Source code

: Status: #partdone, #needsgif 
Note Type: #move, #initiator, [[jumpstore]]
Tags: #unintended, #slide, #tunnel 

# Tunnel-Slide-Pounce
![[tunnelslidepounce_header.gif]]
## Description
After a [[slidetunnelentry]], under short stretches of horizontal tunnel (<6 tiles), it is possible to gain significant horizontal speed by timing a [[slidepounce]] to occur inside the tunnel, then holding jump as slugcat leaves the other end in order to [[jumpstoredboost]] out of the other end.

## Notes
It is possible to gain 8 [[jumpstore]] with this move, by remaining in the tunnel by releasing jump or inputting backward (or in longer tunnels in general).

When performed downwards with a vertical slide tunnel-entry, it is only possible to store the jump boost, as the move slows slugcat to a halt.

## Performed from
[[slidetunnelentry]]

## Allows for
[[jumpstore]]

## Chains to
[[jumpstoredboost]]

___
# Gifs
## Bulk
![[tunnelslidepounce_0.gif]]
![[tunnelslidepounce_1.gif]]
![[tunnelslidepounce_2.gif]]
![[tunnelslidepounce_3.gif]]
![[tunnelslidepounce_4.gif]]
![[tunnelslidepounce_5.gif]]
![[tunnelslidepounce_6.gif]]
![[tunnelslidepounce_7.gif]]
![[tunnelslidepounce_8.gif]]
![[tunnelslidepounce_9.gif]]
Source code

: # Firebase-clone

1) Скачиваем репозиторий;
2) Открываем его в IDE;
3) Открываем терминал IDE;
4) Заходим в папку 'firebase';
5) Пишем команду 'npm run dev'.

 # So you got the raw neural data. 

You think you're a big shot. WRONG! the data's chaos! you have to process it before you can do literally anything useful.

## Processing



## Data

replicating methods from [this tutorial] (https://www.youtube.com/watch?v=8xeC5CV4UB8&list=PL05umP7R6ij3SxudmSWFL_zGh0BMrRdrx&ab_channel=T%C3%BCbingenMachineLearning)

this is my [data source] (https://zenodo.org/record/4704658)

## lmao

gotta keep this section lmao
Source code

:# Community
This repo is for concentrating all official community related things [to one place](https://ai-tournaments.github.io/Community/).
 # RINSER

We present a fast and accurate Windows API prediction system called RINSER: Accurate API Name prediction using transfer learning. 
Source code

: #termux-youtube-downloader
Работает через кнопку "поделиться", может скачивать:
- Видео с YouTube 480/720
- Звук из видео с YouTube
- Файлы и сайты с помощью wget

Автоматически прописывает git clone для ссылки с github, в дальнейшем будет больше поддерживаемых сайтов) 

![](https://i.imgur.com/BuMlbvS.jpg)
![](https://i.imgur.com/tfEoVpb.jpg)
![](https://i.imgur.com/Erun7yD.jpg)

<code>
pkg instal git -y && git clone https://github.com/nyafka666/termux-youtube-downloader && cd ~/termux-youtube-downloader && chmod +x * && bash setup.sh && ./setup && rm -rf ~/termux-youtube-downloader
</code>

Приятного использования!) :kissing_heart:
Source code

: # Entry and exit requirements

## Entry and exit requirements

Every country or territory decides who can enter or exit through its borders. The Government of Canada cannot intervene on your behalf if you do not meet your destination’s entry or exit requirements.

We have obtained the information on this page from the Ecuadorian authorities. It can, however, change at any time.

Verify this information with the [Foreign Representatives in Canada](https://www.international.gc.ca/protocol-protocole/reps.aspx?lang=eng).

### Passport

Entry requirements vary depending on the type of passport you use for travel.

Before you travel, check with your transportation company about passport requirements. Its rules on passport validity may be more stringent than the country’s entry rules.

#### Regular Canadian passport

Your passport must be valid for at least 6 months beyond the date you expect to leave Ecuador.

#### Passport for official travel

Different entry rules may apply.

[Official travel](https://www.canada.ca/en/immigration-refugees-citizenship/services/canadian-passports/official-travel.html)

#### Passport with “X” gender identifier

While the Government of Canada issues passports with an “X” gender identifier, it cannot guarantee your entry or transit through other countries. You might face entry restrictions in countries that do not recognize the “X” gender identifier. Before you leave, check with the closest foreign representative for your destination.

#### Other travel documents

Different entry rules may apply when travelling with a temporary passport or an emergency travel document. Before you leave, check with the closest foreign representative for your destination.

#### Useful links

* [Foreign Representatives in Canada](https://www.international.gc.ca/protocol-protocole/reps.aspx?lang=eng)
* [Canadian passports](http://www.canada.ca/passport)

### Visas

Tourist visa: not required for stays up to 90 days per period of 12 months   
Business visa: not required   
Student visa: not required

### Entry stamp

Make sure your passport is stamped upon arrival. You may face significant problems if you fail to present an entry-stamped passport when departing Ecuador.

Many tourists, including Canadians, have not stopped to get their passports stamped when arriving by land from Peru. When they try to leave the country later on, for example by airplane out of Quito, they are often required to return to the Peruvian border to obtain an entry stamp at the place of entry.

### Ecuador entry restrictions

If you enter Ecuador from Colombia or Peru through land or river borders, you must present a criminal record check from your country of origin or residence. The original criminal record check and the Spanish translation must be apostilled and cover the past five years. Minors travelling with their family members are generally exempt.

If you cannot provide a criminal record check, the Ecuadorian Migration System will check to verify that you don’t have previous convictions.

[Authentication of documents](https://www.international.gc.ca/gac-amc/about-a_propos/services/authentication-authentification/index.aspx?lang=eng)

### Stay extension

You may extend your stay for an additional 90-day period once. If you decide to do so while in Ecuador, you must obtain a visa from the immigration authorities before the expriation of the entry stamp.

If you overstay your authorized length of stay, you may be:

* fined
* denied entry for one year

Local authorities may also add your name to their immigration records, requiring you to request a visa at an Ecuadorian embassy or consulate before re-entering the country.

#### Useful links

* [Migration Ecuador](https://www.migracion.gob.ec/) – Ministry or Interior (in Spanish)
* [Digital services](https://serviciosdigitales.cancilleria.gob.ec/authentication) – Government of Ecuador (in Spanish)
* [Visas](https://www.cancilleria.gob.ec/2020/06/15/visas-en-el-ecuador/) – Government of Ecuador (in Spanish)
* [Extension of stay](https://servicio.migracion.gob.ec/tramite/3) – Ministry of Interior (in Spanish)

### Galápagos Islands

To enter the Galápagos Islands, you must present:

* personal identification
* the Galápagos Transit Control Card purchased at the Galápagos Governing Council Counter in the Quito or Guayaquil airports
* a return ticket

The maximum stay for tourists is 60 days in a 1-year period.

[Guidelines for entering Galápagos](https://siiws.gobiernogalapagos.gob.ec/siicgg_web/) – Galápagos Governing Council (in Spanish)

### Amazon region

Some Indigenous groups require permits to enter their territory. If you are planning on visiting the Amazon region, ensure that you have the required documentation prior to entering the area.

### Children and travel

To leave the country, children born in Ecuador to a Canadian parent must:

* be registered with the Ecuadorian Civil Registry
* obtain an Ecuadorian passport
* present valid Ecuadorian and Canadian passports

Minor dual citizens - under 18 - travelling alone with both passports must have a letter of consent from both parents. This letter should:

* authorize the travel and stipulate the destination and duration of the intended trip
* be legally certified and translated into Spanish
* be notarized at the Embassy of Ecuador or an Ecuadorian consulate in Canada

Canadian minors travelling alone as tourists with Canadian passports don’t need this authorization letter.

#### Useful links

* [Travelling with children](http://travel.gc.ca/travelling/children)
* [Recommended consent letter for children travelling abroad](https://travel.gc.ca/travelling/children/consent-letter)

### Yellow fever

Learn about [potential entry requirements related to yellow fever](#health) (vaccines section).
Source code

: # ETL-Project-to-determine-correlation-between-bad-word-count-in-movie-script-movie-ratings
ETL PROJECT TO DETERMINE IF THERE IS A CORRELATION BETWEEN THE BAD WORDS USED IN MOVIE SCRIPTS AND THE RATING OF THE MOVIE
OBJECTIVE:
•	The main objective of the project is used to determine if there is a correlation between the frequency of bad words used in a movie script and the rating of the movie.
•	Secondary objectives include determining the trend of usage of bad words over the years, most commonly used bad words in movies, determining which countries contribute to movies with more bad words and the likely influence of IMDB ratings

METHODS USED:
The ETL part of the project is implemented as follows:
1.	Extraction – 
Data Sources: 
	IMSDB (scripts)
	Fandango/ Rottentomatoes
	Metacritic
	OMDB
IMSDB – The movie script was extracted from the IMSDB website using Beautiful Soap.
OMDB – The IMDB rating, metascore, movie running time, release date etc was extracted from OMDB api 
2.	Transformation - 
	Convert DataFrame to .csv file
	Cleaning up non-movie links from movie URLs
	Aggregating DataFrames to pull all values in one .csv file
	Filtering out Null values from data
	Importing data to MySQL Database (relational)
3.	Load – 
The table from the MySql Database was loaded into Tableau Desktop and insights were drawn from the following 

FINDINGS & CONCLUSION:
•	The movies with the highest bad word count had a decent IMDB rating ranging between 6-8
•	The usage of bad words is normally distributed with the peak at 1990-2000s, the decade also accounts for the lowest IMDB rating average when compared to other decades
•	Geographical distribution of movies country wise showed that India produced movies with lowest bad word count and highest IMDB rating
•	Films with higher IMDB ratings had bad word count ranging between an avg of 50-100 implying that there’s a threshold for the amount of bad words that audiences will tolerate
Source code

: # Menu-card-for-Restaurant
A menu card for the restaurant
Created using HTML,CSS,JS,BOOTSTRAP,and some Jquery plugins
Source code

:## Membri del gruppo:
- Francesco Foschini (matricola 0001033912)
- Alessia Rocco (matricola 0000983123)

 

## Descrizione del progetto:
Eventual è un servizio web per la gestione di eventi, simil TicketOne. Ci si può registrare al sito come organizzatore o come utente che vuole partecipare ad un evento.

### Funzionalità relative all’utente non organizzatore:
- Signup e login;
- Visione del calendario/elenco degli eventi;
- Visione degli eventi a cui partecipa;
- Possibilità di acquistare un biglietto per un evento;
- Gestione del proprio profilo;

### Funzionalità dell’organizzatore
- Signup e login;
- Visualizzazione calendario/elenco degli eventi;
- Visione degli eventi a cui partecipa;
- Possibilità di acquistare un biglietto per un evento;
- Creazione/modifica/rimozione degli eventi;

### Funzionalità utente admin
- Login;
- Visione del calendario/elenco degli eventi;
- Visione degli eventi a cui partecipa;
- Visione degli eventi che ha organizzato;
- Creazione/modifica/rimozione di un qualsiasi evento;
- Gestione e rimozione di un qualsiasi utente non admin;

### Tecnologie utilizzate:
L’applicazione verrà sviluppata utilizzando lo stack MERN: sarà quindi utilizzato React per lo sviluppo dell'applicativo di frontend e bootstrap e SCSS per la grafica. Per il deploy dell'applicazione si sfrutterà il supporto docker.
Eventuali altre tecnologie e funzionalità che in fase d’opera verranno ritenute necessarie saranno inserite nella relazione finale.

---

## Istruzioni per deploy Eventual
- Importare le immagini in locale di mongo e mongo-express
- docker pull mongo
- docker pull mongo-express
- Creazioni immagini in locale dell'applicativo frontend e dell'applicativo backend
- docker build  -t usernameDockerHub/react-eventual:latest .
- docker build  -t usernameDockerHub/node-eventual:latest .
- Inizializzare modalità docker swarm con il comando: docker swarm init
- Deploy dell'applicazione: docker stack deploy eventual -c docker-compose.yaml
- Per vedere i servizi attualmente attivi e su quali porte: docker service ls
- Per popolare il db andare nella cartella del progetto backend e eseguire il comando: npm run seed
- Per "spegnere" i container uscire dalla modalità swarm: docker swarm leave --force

*Work to complete:* Write the number of lines in the data above that contain "territory", adding no other words.

*Expected output:* 2